Search the records for the string "update" and copy every line in which it appears.

•••••

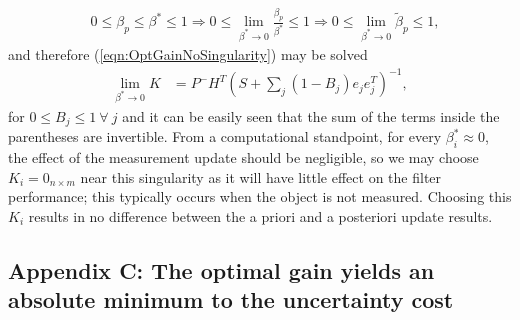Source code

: \documentclass[letterpaper, paper,10pt]{AAS}		%
\newcommand{\refeqn}[1]{(\ref{eqn:#1})}
\begin{document}
\begin{appendix}
\begin{align}
&0\leq\beta_p\leq\beta^*\leq1\Rightarrow0\leq\lim_{\beta^* \to 0}\frac{\beta_p}{\beta^*}\leq1\Rightarrow0\leq\lim_{\beta^* \to 0}\tilde\beta_p\leq1,
\end{align}
and therefore \refeqn{OptGainNoSingularity} may be solved
\begin{align}
\lim_{\beta^* \to 0}K
&=P^-H^T
(S+\sum\limits_{j}(1-B_j)e_{j}e_{j}^T)^{-1},
\label{eqn:OptGainNoSingularitySolved}
\end{align}
for $0\leq B_j\leq1\ \forall\ j$ and it can be easily seen that the sum of the terms inside the parentheses are invertible.
From a computational standpoint, for every $\beta^*_i\approx0$, the effect of the measurement update should be negligible, so we may choose $K_i=0_{n\times m}$ near this singularity as it will have little effect on the filter performance; this typically occurs when the object is not measured.
Choosing this $K_i$ results in no difference between the a priori and a posteriori update results. 

\subsection{Appendix C: The optimal gain yields an absolute minimum to the uncertainty cost}


\end{appendix}
\end{document}
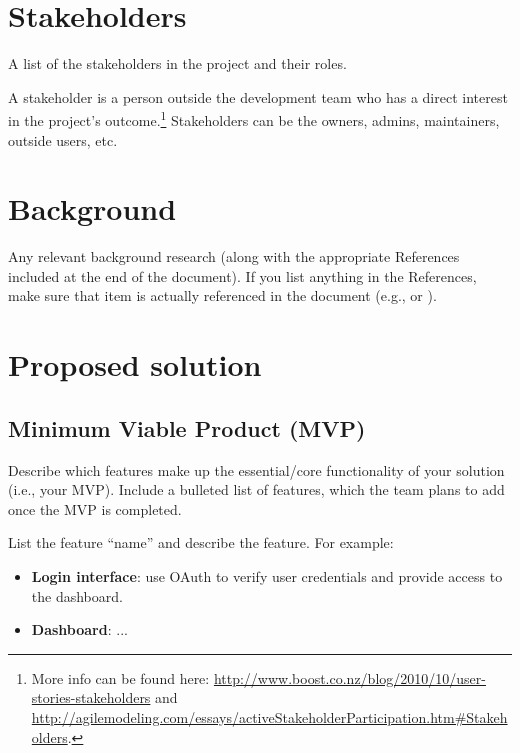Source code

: \documentclass{article}
\begin{document}
\section{Stakeholders}
A list of the stakeholders in the project and their roles.

A stakeholder is a person outside the development team who has a direct interest in the project's outcome.\footnote{More info can be found here: \url{http://www.boost.co.nz/blog/2010/10/user-stories-stakeholders} and \url{http://agilemodeling.com/essays/activeStakeholderParticipation.htm#Stakeholders}.}
Stakeholders can be the owners, admins, maintainers, outside users, etc.

\section{Background}
Any relevant background research (along with the appropriate References included at the end of the document).
If you list anything in the References, make sure that item is actually referenced in the document (e.g., \cite{adams1995hitchhiker} or \citep{adams1995hitchhiker}).

\section{Proposed solution}
\subsection{Minimum Viable Product (MVP)}
Describe which features make up the essential/core functionality of your solution (i.e., your MVP).
Include a bulleted list of features, which the team plans to add once the MVP is completed.

List the feature ``name'' and describe the feature. For example:
\begin{itemize}
\item \textbf{Login interface}: use OAuth to verify user credentials and provide access to the dashboard.
\item \textbf{Dashboard}: ...
\end{itemize}
\end{document}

•••••

■ **Exercise response**:
From a computational standpoint, for every $\beta^*_i\approx0$, the effect of the measurement update should be negligible, so we may choose $K_i=0_{n\times m}$ near this singularity as it will have little effect on the filter performance; this typically occurs when the object is not measured.
Choosing this $K_i$ results in no difference between the a priori and a posteriori update results. 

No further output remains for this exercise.